TASK REQUIREMENTS: Every line in the material below that includes "entrega" should be copied.

SOURCE RECORDS:
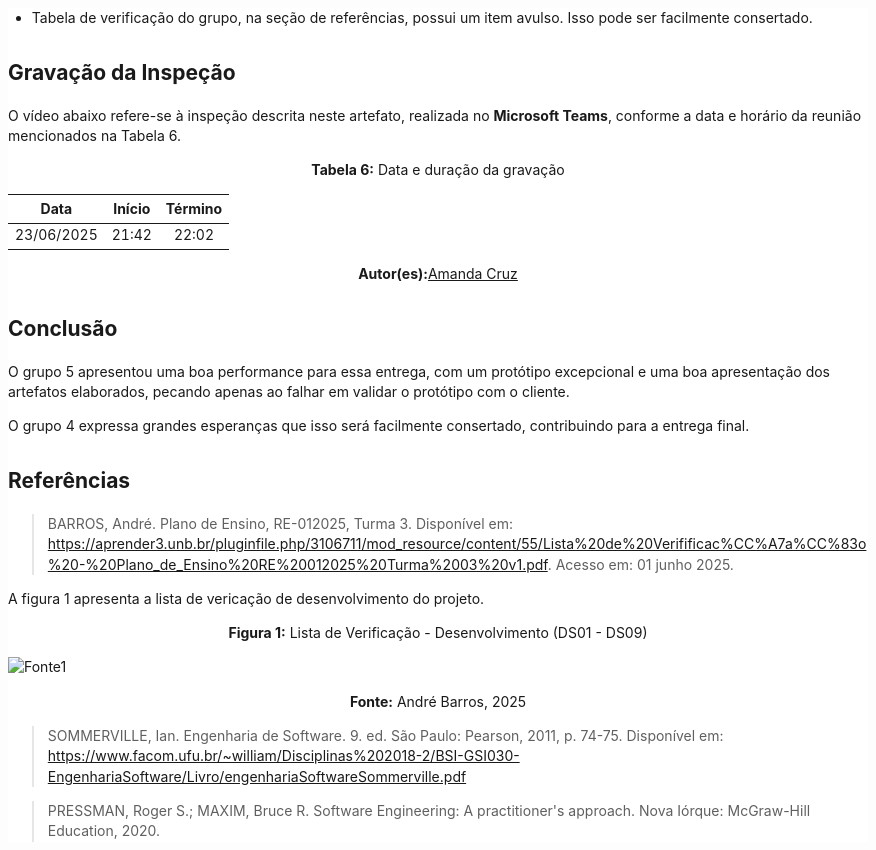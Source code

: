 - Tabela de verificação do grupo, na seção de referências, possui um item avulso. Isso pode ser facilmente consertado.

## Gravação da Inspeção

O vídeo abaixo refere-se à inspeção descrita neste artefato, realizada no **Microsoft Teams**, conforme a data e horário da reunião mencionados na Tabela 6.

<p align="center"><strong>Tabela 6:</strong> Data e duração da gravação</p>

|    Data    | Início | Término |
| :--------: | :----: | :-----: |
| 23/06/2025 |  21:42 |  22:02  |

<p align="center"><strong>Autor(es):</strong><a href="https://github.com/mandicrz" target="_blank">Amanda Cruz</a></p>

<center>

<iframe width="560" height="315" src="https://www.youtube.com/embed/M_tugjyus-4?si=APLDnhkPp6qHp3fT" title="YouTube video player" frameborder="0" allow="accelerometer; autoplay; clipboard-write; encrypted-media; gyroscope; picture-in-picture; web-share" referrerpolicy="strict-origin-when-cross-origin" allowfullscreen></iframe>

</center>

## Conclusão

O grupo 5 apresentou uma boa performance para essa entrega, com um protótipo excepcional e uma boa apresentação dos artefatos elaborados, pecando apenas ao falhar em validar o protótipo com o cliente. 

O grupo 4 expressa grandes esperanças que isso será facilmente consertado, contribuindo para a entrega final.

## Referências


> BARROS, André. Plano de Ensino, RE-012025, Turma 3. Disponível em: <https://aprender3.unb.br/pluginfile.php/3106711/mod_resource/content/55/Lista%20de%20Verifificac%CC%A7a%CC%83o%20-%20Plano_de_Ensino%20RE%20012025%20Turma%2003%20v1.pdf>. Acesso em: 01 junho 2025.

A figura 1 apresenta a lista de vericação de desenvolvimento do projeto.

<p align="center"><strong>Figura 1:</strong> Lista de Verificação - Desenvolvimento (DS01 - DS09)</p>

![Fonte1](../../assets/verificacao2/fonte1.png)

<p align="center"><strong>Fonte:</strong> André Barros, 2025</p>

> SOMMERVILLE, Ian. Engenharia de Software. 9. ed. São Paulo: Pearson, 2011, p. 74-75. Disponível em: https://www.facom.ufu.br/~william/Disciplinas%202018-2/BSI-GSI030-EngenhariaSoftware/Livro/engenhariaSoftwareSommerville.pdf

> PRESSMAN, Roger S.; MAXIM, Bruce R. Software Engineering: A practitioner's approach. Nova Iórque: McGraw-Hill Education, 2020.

FINISHED TASK:
O grupo 5 apresentou uma boa performance para essa entrega, com um protótipo excepcional e uma boa apresentação dos artefatos elaborados, pecando apenas ao falhar em validar o protótipo com o cliente. 
O grupo 4 expressa grandes esperanças que isso será facilmente consertado, contribuindo para a entrega final.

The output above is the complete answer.